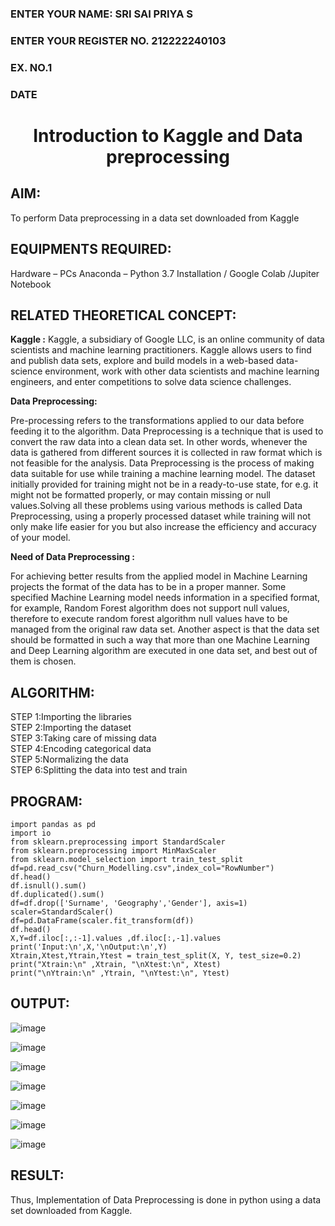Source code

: <H3>ENTER YOUR NAME: SRI SAI PRIYA S</H3>
<H3>ENTER YOUR REGISTER NO. 212222240103</H3>
<H3>EX. NO.1</H3>
<H3>DATE</H3>
<H1 ALIGN =CENTER> Introduction to Kaggle and Data preprocessing</H1>

## AIM:

To perform Data preprocessing in a data set downloaded from Kaggle

## EQUIPMENTS REQUIRED:
Hardware – PCs
Anaconda – Python 3.7 Installation / Google Colab /Jupiter Notebook

## RELATED THEORETICAL CONCEPT:

**Kaggle :**
Kaggle, a subsidiary of Google LLC, is an online community of data scientists and machine learning practitioners. Kaggle allows users to find and publish data sets, explore and build models in a web-based data-science environment, work with other data scientists and machine learning engineers, and enter competitions to solve data science challenges.

**Data Preprocessing:**

Pre-processing refers to the transformations applied to our data before feeding it to the algorithm. Data Preprocessing is a technique that is used to convert the raw data into a clean data set. In other words, whenever the data is gathered from different sources it is collected in raw format which is not feasible for the analysis.
Data Preprocessing is the process of making data suitable for use while training a machine learning model. The dataset initially provided for training might not be in a ready-to-use state, for e.g. it might not be formatted properly, or may contain missing or null values.Solving all these problems using various methods is called Data Preprocessing, using a properly processed dataset while training will not only make life easier for you but also increase the efficiency and accuracy of your model.

**Need of Data Preprocessing :**

For achieving better results from the applied model in Machine Learning projects the format of the data has to be in a proper manner. Some specified Machine Learning model needs information in a specified format, for example, Random Forest algorithm does not support null values, therefore to execute random forest algorithm null values have to be managed from the original raw data set.
Another aspect is that the data set should be formatted in such a way that more than one Machine Learning and Deep Learning algorithm are executed in one data set, and best out of them is chosen.


## ALGORITHM:
STEP 1:Importing the libraries<BR>
STEP 2:Importing the dataset<BR>
STEP 3:Taking care of missing data<BR>
STEP 4:Encoding categorical data<BR>
STEP 5:Normalizing the data<BR>
STEP 6:Splitting the data into test and train<BR>

##  PROGRAM:
```
import pandas as pd                                                 
import io
from sklearn.preprocessing import StandardScaler
from sklearn.preprocessing import MinMaxScaler
from sklearn.model_selection import train_test_split
df=pd.read_csv("Churn_Modelling.csv",index_col="RowNumber")         
df.head()
df.isnull().sum()                                                   
df.duplicated().sum()                                              
df=df.drop(['Surname', 'Geography','Gender'], axis=1)               
scaler=StandardScaler()                                            
df=pd.DataFrame(scaler.fit_transform(df))
df.head()
X,Y=df.iloc[:,:-1].values ,df.iloc[:,-1].values                     
print('Input:\n',X,'\nOutput:\n',Y) 
Xtrain,Xtest,Ytrain,Ytest = train_test_split(X, Y, test_size=0.2)   
print("Xtrain:\n" ,Xtrain, "\nXtest:\n", Xtest)                     
print("\nYtrain:\n" ,Ytrain, "\nYtest:\n", Ytest)                   
```
## OUTPUT:
![image](https://github.com/user-attachments/assets/2a6b4772-9103-4591-b2ae-5dbd95fddb2a)

![image](https://github.com/user-attachments/assets/8233493d-cfe6-4b61-88e8-d0a1c7e9298e)

![image](https://github.com/user-attachments/assets/ddc02573-faf9-45c9-bccb-9c8fb05ba21a)

![image](https://github.com/user-attachments/assets/46c4776a-2d51-4dbe-a1a0-376fb928a6a2)

![image](https://github.com/user-attachments/assets/8ead25c0-436c-4cdf-b0d7-0fc820243f72)

![image](https://github.com/user-attachments/assets/7b5ebc34-3edd-43b8-8492-273e33d17db2)

![image](https://github.com/user-attachments/assets/7e179cdd-7b3d-4973-9b51-1d56fcb133e3)

## RESULT:
Thus, Implementation of Data Preprocessing is done in python  using a data set downloaded from Kaggle.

_____

### To do
Extract each line holding the word "Ytrain" from the records.

### Solution to this problem
Xtrain,Xtest,Ytrain,Ytest = train_test_split(X, Y, test_size=0.2)   
print("\nYtrain:\n" ,Ytrain, "\nYtest:\n", Ytest)                   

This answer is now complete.